» Work to be completed:
Reproduce exactly the lines below from the one containing "this step in" through the one containing "kept protein sequences", including both, and nothing else.

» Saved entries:
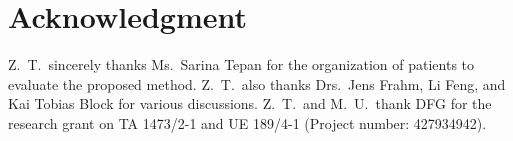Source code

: \documentclass[journal,twoside,web]{ieeecolor}
\begin{document}
\begin{appendices}
%
%
%
%
%

\end{appendices}

\section*{Acknowledgment}

Z.~T.~sincerely thanks Ms.~Sarina Tepan 
for the organization of patients to evaluate the proposed method. 
Z.~T.~also thanks Drs.~Jens Frahm, Li Feng, and Kai Tobias Block 
for various discussions.
Z.~T.~and M.~U.~thank DFG for the research grant 
on TA 1473/2-1 and UE 189/4-1 (Project number: 427934942). 





\end{document}
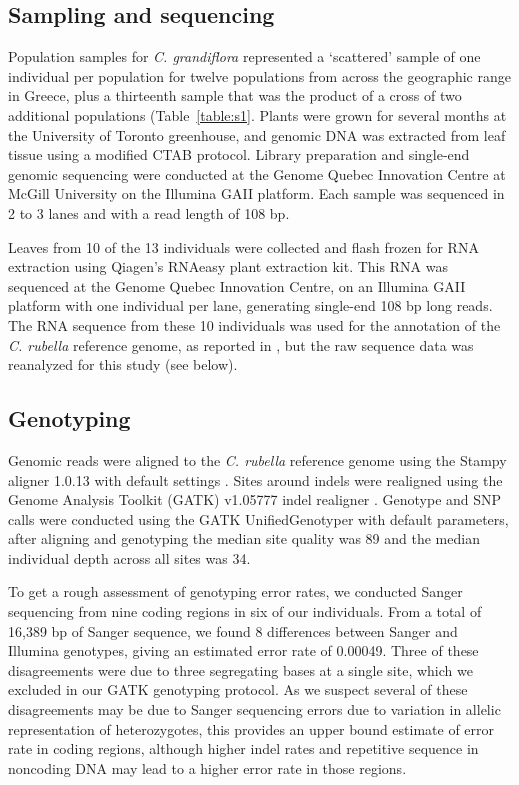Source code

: \subsection{Sampling and sequencing}
Population samples for \textit{C. grandiflora} represented a ‘scattered’ sample of one individual per population for twelve populations from across the geographic range in Greece, plus a thirteenth sample that was the product of a cross of two additional populations (Table~\ref{table:s1}. Plants were grown for several months at the University of Toronto greenhouse, and genomic DNA was extracted from leaf tissue using a modified CTAB protocol. Library preparation and single-end genomic sequencing were conducted at the Genome Quebec Innovation Centre at McGill University on the Illumina GAII platform. Each sample was sequenced in 2 to 3 lanes and with a read length of 108 bp.

Leaves from 10 of the 13 individuals were collected and flash frozen for RNA extraction using Qiagen's RNAeasy plant extraction kit. This RNA was sequenced at the Genome Quebec Innovation Centre, on an Illumina GAII platform with one individual per lane, generating single-end 108 bp long reads. The RNA sequence from these 10 individuals was used for the annotation of the \textit{C. rubella} reference genome, as reported in \citep{Slotte2013-py}, but the raw sequence data was reanalyzed for this study (see below).

\subsection{Genotyping}
Genomic reads were aligned to the \textit{C. rubella} reference genome \citep{Slotte2013-py} using the Stampy aligner 1.0.13 with default settings \citep{Lunter2011-uc}. Sites around indels were realigned using the Genome Analysis Toolkit (GATK) v1.05777 indel realigner \citep{DePristo2011-jc}. Genotype and SNP calls were conducted using the GATK UnifiedGenotyper with default parameters, after aligning and genotyping the median site quality was 89 and the median individual depth across all sites was 34. 

To get a rough assessment of genotyping error rates, we conducted Sanger sequencing from nine coding regions in six of our individuals. From a total of 16,389 bp of Sanger sequence, we found 8 differences between Sanger and Illumina genotypes, giving an estimated error rate of 0.00049. Three of these disagreements were due to three segregating bases at a single site, which we excluded in our GATK genotyping protocol. As we suspect several of these disagreements may be due to Sanger sequencing errors due to variation in allelic representation of heterozygotes, this provides an upper bound estimate of error rate in coding regions, although higher indel rates and repetitive sequence in noncoding DNA may lead to a higher error rate in those regions. 

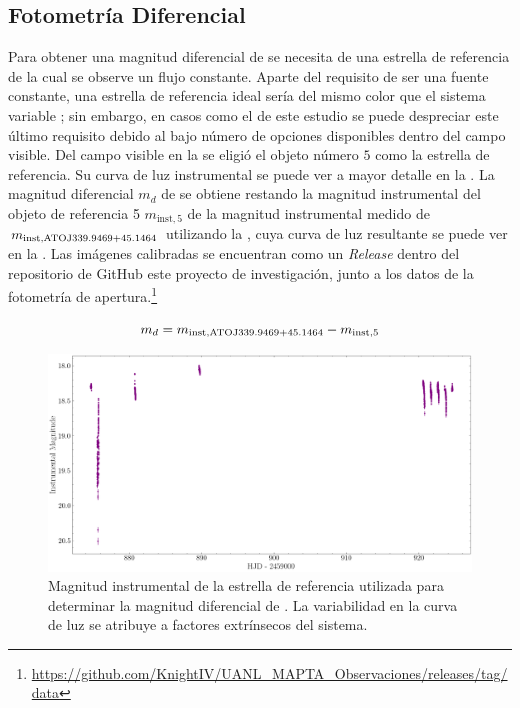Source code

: \subsection{Fotometría Diferencial}
Para obtener una magnitud diferencial de \atoObjId se necesita de una estrella
de referencia de la cual se observe un flujo constante. Aparte del requisito de
ser una fuente constante, una estrella de referencia ideal sería del mismo color
que el sistema variable \atoObjIdNoSpace; sin embargo, en casos como el de este
estudio se puede despreciar este último requisito debido al bajo número de
opciones disponibles dentro del campo visible. Del campo visible en la
 se eligió el objeto número $5$ como la estrella de
referencia. Su curva de luz instrumental se puede ver a mayor detalle en la
. La magnitud diferencial $m_d$
de \atoObjId se obtiene restando la magnitud instrumental del objeto de
referencia 5 $m_{\mathrm{inst, 5}}$ de la magnitud instrumental medido de
\atoObjId $m_{\mathrm{inst, ATO J339.9469+45.1464 \space}}$ utilizando la
, cuya curva de luz resultante se puede
ver en la . Las imágenes calibradas se
encuentran como un \textit{Release} dentro del repositorio de GitHub este
proyecto de investigación, junto a los datos de la fotometría de
apertura.\footnote{\url{https://github.com/KnightIV/UANL_MAPTA_Observaciones/releases/tag/data}}

\begin{eqfloat}[!ht]
	\begin{equation}
		m_d = m_{\mathrm{inst, ATO J339.9469+45.1464 \space}} - m_{\mathrm{inst, 5}}
	\end{equation}
	\blankcaption
	\vspace{-0.5em}
	\label{ecuacionMagnitudDiferencial}
\end{eqfloat}

\begin{figure}[!ht]
	\centering
	\includegraphics[scale=0.44]{Observaciones/Secciones/Figures/Figura Magnitud Instrumental Estrella Referencia.png}
	\caption{Magnitud instrumental de la estrella de referencia utilizada para
	determinar la magnitud diferencial de \atoObjIdNoSpace. La variabilidad en
	la curva de luz se atribuye a factores extrínsecos del sistema.}
	\label{figuraCurvaLuzInstrumentalReferencia}
\end{figure}

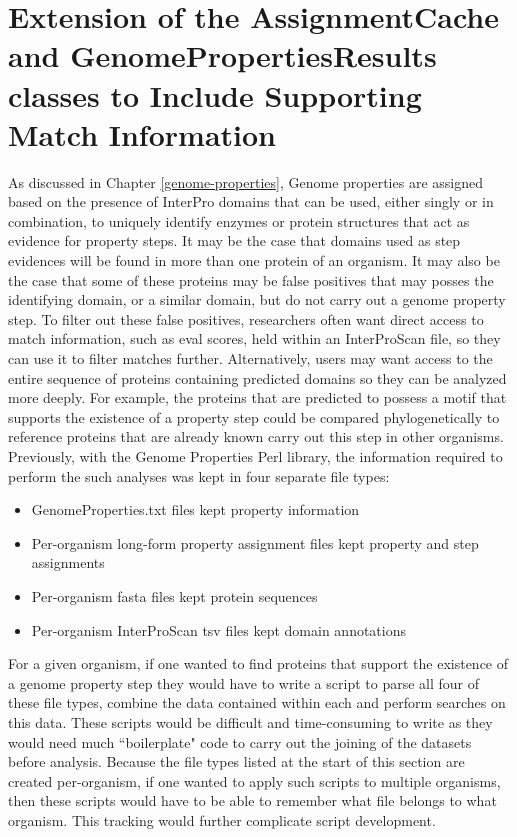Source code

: \section{Extension of the AssignmentCache and GenomePropertiesResults classes to 
Include Supporting Match Information}

As discussed in Chapter \ref{genome-properties}, Genome properties are assigned 
based on the presence of InterPro domains that can be used, either singly or in 
combination, to uniquely identify enzymes or protein structures that act as 
evidence for property steps. It may be the case that domains used as step 
evidences will be found in more than one protein of an organism. It may also be 
the case that some of these proteins may be false positives that may posses the 
identifying domain, or a similar domain, but do not carry out a genome property 
step. To filter out these false positives, researchers often want direct access 
to match information, such as \gls{eval} scores, held within an InterProScan 
file, so they can use it to filter matches further. Alternatively, users may 
want access to the entire sequence of proteins containing predicted domains so 
they can be analyzed more deeply. For example, the proteins that are predicted 
to possess a motif that supports the existence of a property step could be 
compared phylogenetically to reference proteins that are already known carry out 
this step in other organisms. Previously, with the Genome Properties Perl 
library, the information required to perform the such analyses was kept in four 
separate file types:

\begin{itemize}
\item GenomeProperties.txt files kept property information
\item Per-organism long-form property assignment files kept property and step 
assignments
\item Per-organism \gls{fasta} files \cite{pearson19905} kept protein sequences 
\item  Per-organism InterProScan \gls{tsv} files kept domain annotations 
\end{itemize}

For a given organism, if one wanted to find proteins that support the existence 
of a genome property step they would have to write a script to parse all four of 
these file types, combine the data contained within each and perform searches on 
this data. These scripts would be difficult and time-consuming to write as they 
would need much ``boilerplate" code to carry out the joining of the datasets 
before analysis. Because the file types listed at the start of this section are 
created per-organism, if one wanted to apply such scripts to multiple organisms, 
then these scripts would have to be able to remember what file belongs to what 
organism. This tracking would further complicate script development.


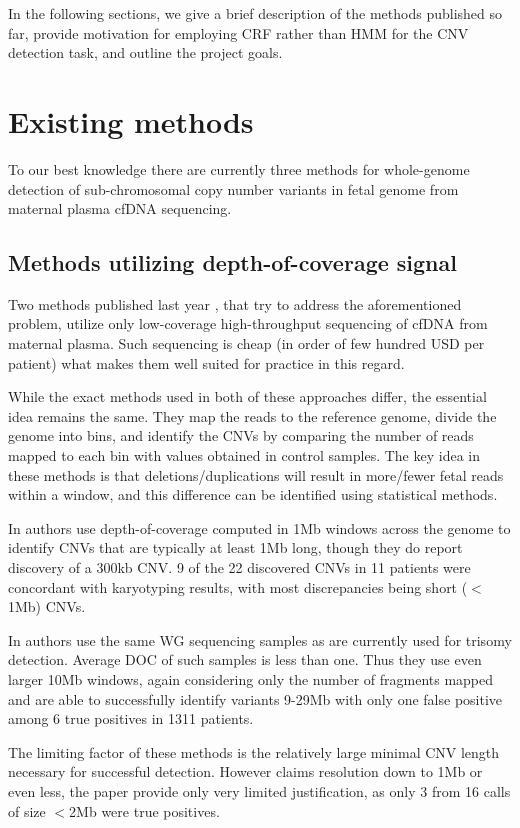 \documentclass[11pt]{article}
\begin{document}
In the following sections, we give a brief description of the methods published so far, provide motivation for employing CRF rather than HMM for the CNV detection task, and outline the project goals.

\section{Existing methods}
To our best knowledge there are currently three methods for whole-genome detection of sub-chromosomal copy number variants in fetal genome from maternal plasma cfDNA sequencing.

\subsection{Methods utilizing depth-of-coverage signal}
Two methods published last year \citep{chen2013, srinivasan2013}, that try to address the aforementioned problem, utilize only low-coverage high-throughput sequencing of cfDNA from maternal plasma. Such sequencing is cheap (in order of few hundred USD per patient) what makes them well suited for practice in this regard.

While the exact methods used in both of these approaches differ, the essential idea remains the same. They map the reads to the reference genome, divide the genome into bins, and identify the CNVs by comparing the number of reads mapped to each bin with values obtained in control samples. The key idea in these methods is that deletions/duplications will result in more/fewer fetal reads within a window, and this difference can be identified using statistical methods.

In \cite{srinivasan2013} authors use depth-of-coverage computed in 1Mb windows across the genome to identify CNVs that are typically at least 1Mb long, though they do report discovery of a 300kb CNV. 9 of the 22 discovered CNVs in 11 patients were concordant with karyotyping results, with most discrepancies being short ($<$1Mb) CNVs.

In \cite{chen2013} authors use the same WG sequencing samples as are currently used for trisomy detection. Average DOC of such samples is less than one. Thus they use even larger 10Mb windows, again considering only the number of fragments mapped and are able to successfully identify variants 9-29Mb with only one false positive among 6 true positives in 1311 patients.

The limiting factor of these methods is the relatively large minimal CNV length  necessary for successful detection. However \cite{srinivasan2013} claims resolution down to 1Mb or even less, the paper provide only very limited justification, as only 3 from 16 calls of size $<$2Mb were true positives.
\end{document}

» Response:
this step in other organisms. Previously, with the Genome Properties Perl 
library, the information required to perform the such analyses was kept in four 
separate file types:

\begin{itemize}
\item GenomeProperties.txt files kept property information
\item Per-organism long-form property assignment files kept property and step 
assignments
\item Per-organism \gls{fasta} files \cite{pearson19905} kept protein sequences 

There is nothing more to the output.